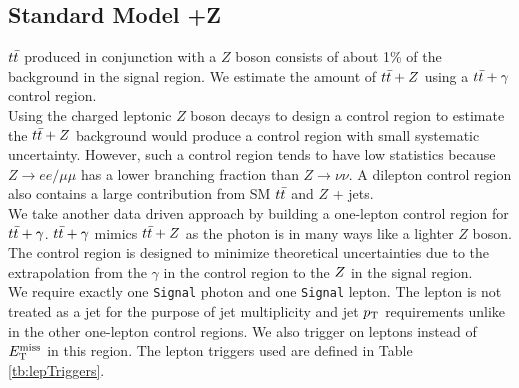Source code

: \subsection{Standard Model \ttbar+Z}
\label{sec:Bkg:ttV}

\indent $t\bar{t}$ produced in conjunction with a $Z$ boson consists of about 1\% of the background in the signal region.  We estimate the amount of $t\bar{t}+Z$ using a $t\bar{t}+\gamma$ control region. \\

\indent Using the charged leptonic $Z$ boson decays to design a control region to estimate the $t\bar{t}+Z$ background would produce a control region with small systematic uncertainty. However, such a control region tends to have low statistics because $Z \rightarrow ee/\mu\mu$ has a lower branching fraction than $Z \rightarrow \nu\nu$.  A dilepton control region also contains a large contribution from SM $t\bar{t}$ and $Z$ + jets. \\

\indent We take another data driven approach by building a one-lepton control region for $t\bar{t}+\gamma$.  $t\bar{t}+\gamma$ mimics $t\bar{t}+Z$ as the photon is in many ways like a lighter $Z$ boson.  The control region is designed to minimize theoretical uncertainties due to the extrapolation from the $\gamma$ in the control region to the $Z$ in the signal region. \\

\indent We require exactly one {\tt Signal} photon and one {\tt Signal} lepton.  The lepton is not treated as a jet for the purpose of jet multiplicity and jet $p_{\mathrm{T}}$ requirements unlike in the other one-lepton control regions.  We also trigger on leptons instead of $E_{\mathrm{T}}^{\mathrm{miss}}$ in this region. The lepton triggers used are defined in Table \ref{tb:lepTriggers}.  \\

━━━

◆ **Exercise directions**
The reply should hold every entry above, given again exactly, but not a single picture.

◆ **Written reply**
Source code

: \subsection{Standard Model \ttbar+Z}
\label{sec:Bkg:ttV}

\indent $t\bar{t}$ produced in conjunction with a $Z$ boson consists of about 1\% of the background in the signal region.  We estimate the amount of $t\bar{t}+Z$ using a $t\bar{t}+\gamma$ control region. \\

\indent Using the charged leptonic $Z$ boson decays to design a control region to estimate the $t\bar{t}+Z$ background would produce a control region with small systematic uncertainty. However, such a control region tends to have low statistics because $Z \rightarrow ee/\mu\mu$ has a lower branching fraction than $Z \rightarrow \nu\nu$.  A dilepton control region also contains a large contribution from SM $t\bar{t}$ and $Z$ + jets. \\

\indent We take another data driven approach by building a one-lepton control region for $t\bar{t}+\gamma$.  $t\bar{t}+\gamma$ mimics $t\bar{t}+Z$ as the photon is in many ways like a lighter $Z$ boson.  The control region is designed to minimize theoretical uncertainties due to the extrapolation from the $\gamma$ in the control region to the $Z$ in the signal region. \\

\indent We require exactly one {\tt Signal} photon and one {\tt Signal} lepton.  The lepton is not treated as a jet for the purpose of jet multiplicity and jet $p_{\mathrm{T}}$ requirements unlike in the other one-lepton control regions.  We also trigger on leptons instead of $E_{\mathrm{T}}^{\mathrm{miss}}$ in this region. The lepton triggers used are defined in Table \ref{tb:lepTriggers}.  \\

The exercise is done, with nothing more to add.